• [WHAT IS BEING ASKED]: Leave out all lines before the one containing "1、初始化9*9数组，依据数", and copy that line and all the rest below it exactly.
── RECORD EXTRACTS ──
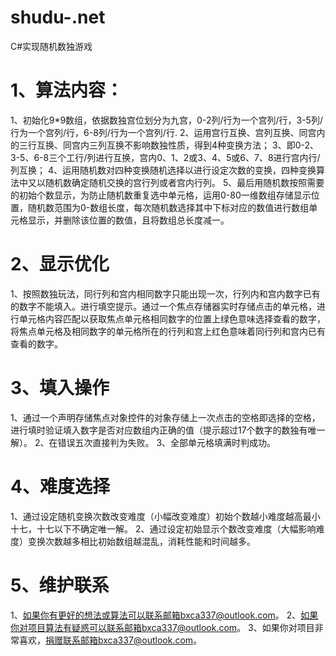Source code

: # shudu-.net
C#实现随机数独游戏
# 1、算法内容：
1、初始化9*9数组，依据数独宫位划分为九宫，0-2列/行为一个宫列/行，3-5列/行为一个宫列/行，6-8列/行为一个宫列/行.
2、运用宫行互换、宫列互换、同宫内的三行互换、同宫内三列互换不影响数独性质，得到4种变换方法；
3、即0-2、3-5、6-8三个工行/列进行互换，宫内0、1、2或3、4、5或6、7、8进行宫内行/列互换；
4、运用随机数对四种变换随机选择以进行设定次数的变换，四种变换算法中又以随机数确定随机交换的宫行列或者宫内行列。
5、最后用随机数按照需要的初始个数显示，为防止随机数重复选中单元格，运用0-80一维数组存储显示位置，随机数范围为0-数组长度，每次随机数选择其中下标对应的数值进行数组单元格显示，并删除该位置的数值，且将数组总长度减一。
# 2、显示优化
1、按照数独玩法，同行列和宫内相同数字只能出现一次，行列内和宫内数字已有的数字不能填入。进行填空提示。通过一个焦点存储器实时存储点击的单元格，进行单元格内容匹配以获取焦点单元格相同数字的位置上绿色意味选择查看的数字，将焦点单元格及相同数字的单元格所在的行列和宫上红色意味着同行列和宫内已有查看的数字。
# 3、填入操作
1、通过一个声明存储焦点对象控件的对象存储上一次点击的空格即选择的空格，进行填时验证填入数字是否对应数组内正确的值（提示超过17个数字的数独有唯一解）。
2、在错误五次直接判为失败。
3、全部单元格填满时判成功。
# 4、难度选择
1、通过设定随机变换次数改变难度（小幅改变难度）初始个数越小难度越高最小十七，十七以下不确定唯一解。
2、通过设定初始显示个数改变难度（大幅影响难度）变换次数越多相比初始数组越混乱，消耗性能和时间越多。
# 5、维护联系
1、如果你有更好的想法或算法可以联系邮箱bxca337@outlook.com。
2、如果你对项目算法有疑惑可以联系邮箱bxca337@outlook.com。
3、如果你对项目非常喜欢，捐赠联系邮箱bxca337@outlook.com。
───
• [EXERCISE RESPONSE]:
1、初始化9*9数组，依据数独宫位划分为九宫，0-2列/行为一个宫列/行，3-5列/行为一个宫列/行，6-8列/行为一个宫列/行.
2、运用宫行互换、宫列互换、同宫内的三行互换、同宫内三列互换不影响数独性质，得到4种变换方法；
3、即0-2、3-5、6-8三个工行/列进行互换，宫内0、1、2或3、4、5或6、7、8进行宫内行/列互换；
4、运用随机数对四种变换随机选择以进行设定次数的变换，四种变换算法中又以随机数确定随机交换的宫行列或者宫内行列。
5、最后用随机数按照需要的初始个数显示，为防止随机数重复选中单元格，运用0-80一维数组存储显示位置，随机数范围为0-数组长度，每次随机数选择其中下标对应的数值进行数组单元格显示，并删除该位置的数值，且将数组总长度减一。
# 2、显示优化
1、按照数独玩法，同行列和宫内相同数字只能出现一次，行列内和宫内数字已有的数字不能填入。进行填空提示。通过一个焦点存储器实时存储点击的单元格，进行单元格内容匹配以获取焦点单元格相同数字的位置上绿色意味选择查看的数字，将焦点单元格及相同数字的单元格所在的行列和宫上红色意味着同行列和宫内已有查看的数字。
# 3、填入操作
1、通过一个声明存储焦点对象控件的对象存储上一次点击的空格即选择的空格，进行填时验证填入数字是否对应数组内正确的值（提示超过17个数字的数独有唯一解）。
2、在错误五次直接判为失败。
3、全部单元格填满时判成功。
# 4、难度选择
1、通过设定随机变换次数改变难度（小幅改变难度）初始个数越小难度越高最小十七，十七以下不确定唯一解。
2、通过设定初始显示个数改变难度（大幅影响难度）变换次数越多相比初始数组越混乱，消耗性能和时间越多。
# 5、维护联系
1、如果你有更好的想法或算法可以联系邮箱bxca337@outlook.com。
2、如果你对项目算法有疑惑可以联系邮箱bxca337@outlook.com。
3、如果你对项目非常喜欢，捐赠联系邮箱bxca337@outlook.com。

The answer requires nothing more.